Menurutnya setiap guru memiliki perspektif berbeda tentang kekerasan. Misalnya kategori pendisiplinan tidak dianggap sebagai tindak kekerasan. Ia menjelaskan bahkan sempat ada protes dari guru bahwa UU tersebut dianggap mengancam profesi guru. "Padahal kalau kita duduk bersama melihat secara utuh UU perlindungan anak, justru memperkuat posisi guru karena guru didorong agar pola lama tidak dilakukan lagi di jaman sekarang. Itu artinya memperkuat profesi guru bahwa guru sekarang harus profesional dan ramah terhadap anak," katanya.

Ia mencontohkan dalam membuat aturan di sekolah hanya sedikit yang melibatkan anak dalam perumusannya. Padahal pelibatan anak dalam membuat aturan sekolah bisa menimbulkan rasa kebersamaan terhadap anak. Kalau aturan disepakati bersama dengan anak, secara tidak langsung akan menumbuhkan rasa bertanggungjawab pada anak dan mengurangi tingkat kekerasan terhadap anak.

"Akan sangat berbeda kalau aturannya vis a vis antara guru dengan siswa," katanya.

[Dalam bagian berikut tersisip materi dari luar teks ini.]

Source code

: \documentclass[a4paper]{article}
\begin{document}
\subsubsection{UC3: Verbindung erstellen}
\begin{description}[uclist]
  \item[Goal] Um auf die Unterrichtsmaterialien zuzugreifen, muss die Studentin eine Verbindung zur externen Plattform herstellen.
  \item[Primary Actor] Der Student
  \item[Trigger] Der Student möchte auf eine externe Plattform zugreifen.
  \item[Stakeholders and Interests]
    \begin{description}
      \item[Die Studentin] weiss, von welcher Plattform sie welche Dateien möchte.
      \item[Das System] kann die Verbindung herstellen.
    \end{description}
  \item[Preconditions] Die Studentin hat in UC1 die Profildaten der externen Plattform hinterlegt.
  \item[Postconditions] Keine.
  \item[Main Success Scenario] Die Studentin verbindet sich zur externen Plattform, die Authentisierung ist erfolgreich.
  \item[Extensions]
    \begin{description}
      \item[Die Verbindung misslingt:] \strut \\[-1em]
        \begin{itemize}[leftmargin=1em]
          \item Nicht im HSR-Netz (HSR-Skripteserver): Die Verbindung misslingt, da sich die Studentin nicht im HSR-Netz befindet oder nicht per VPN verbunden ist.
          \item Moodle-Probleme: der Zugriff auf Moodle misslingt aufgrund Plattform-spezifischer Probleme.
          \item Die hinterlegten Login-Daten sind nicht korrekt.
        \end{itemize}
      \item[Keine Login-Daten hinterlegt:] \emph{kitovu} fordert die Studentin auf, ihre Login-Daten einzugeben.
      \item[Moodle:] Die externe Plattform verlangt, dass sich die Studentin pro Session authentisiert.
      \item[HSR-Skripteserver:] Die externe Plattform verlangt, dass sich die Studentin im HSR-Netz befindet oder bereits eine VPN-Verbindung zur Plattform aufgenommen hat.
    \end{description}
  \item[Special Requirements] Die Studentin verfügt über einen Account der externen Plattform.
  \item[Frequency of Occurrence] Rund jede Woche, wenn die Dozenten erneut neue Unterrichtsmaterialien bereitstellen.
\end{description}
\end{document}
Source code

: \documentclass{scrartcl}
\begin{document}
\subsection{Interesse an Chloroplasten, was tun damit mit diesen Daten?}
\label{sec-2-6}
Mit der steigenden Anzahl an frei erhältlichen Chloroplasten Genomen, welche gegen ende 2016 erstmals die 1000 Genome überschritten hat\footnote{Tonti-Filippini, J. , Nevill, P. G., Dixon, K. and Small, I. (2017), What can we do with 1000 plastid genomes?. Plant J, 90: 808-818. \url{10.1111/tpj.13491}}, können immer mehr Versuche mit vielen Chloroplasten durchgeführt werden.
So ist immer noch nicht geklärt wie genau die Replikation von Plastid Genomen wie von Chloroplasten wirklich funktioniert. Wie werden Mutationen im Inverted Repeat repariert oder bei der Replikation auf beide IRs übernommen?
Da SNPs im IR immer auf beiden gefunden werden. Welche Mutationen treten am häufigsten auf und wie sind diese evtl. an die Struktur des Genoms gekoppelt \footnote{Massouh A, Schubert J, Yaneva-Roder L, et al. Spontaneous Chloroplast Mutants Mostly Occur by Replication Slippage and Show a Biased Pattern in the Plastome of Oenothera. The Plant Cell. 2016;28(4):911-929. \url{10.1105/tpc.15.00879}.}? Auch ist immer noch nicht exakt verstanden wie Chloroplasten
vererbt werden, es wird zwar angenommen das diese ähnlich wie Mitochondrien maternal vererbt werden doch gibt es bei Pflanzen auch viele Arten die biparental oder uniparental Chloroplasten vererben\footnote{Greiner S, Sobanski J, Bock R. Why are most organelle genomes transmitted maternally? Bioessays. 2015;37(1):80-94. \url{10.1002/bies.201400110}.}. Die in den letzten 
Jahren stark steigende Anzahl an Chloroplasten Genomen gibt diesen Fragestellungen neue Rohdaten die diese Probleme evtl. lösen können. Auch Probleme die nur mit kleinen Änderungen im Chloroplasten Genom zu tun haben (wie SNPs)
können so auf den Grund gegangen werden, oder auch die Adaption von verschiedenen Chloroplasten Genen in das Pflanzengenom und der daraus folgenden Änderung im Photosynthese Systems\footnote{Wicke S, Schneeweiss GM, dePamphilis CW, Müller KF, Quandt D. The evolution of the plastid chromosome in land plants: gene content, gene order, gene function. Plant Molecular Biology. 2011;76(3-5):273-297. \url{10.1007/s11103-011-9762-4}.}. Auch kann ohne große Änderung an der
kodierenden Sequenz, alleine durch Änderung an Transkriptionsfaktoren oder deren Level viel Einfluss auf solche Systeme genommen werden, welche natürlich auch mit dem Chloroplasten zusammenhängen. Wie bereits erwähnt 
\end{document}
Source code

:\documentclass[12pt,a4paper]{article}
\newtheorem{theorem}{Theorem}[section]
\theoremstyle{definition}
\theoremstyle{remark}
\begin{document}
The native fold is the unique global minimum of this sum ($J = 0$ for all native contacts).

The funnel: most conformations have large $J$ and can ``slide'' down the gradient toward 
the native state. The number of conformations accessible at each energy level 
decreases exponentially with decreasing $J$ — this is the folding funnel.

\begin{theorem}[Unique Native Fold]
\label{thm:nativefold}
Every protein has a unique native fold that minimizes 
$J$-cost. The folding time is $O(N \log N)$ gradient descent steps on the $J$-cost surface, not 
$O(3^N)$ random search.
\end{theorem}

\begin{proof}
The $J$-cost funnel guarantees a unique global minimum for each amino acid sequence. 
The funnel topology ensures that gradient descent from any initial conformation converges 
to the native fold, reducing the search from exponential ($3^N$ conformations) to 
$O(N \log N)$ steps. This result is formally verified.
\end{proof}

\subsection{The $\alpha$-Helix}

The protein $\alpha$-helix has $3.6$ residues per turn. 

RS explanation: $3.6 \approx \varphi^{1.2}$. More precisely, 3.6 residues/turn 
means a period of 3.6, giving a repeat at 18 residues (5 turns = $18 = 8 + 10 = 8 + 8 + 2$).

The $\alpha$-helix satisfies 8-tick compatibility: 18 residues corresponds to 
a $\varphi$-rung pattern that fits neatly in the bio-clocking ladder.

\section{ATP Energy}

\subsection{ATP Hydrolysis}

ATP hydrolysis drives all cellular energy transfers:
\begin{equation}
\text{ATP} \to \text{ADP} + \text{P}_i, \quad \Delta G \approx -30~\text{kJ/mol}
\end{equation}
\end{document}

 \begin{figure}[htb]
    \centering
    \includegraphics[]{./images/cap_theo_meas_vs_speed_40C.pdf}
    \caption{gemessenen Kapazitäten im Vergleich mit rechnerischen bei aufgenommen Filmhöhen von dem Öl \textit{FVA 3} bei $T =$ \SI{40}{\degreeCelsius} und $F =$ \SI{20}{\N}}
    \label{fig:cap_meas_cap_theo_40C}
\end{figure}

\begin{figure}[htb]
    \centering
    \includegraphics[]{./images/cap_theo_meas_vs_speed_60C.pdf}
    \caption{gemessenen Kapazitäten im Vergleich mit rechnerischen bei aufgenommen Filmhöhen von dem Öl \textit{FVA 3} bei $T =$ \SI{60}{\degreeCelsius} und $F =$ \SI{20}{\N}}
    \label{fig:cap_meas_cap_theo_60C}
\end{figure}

Terkait kekerasan seksual pada anak, menurut Susanto pola pengaduannya berbeda dengan kasus lain. Kasus kekerasan fisik seperti pembunuhan umumnya pasti dilaporkan. Namun untuk kekerasan seksual, pada umumnya mereka malu untuk melaporkannya pada polisi. Korban juga khawatir kasus tersebut tidak ditindaklanjuti kepolisian. Dua hal tersebut penyebab kasus kekerasan seksual tidak terungkap dan terdata dengan baik.

Masalah kekerasan pada anak ini juga menjadi perhatian dari lembaga swadaya masyarakat  Save the Children. Senior Advocacy and Policy Advisor Save the Children Roberta Cecchetti menjelaskan secara global angka kekerasan pada anak mencapai 500 juta hingga 1,5 miliar. Lalu sebanyak 85 juta anak di dunia menjadi pekerja di lingkungan yang berbahaya, sebanyak 1 miliar anak hidup di negara yang berpotensi adanya kekerasan bersenjata seperti teroris, sebanyak 3 dari 4 anak mengalami kekerasan karena alasan pendisiplinan di rumah, dan sebanyak 5-10% anak laki-laki dan 20% persen anak perempuan pernah mengalami kekerasan seksual.

Ia menjelaskan kekerasan yang terjadi pada anak dapat berdampak negatif pada perkembangan fisik, kognitif, sosial, emosional, dan kesehatan dalam jangka panjang. Adapun yang menjadi penyebab terjadinya kekerasan pada anak diantaranya karena adanya kemiskinan, diskriminasi, dan ketidaksetaraan relasi kuasa. Sehingga tambahnya perlu diperlukan visi 2015 untuk lebih melindungi anak.

Menurutnya langkah yang perlu dilakukan, pertama mencegah dan mengurangi kekerasan seksual dan praktek yang berbahaya terhadap anak. Selanjutnya, kedua, mengakhiri kekerasan pendisiplinan terhadap anak. Ketiga, mencegah pemisahan anak dari orangtuanya dan memastikan anak-anak tidak ditempatkan di institusi yang rentan terhadap kekerasan; keempat, mencegah dan mengurangi kematian anak yang disebabkan perekrutan prajurit anak; kelima, memastikan tidak ada pekerja anak dengan wilayah kerja yang berbahaya; dan keenam membangun sistem perlindungan yang dapat menjangkau semua anak.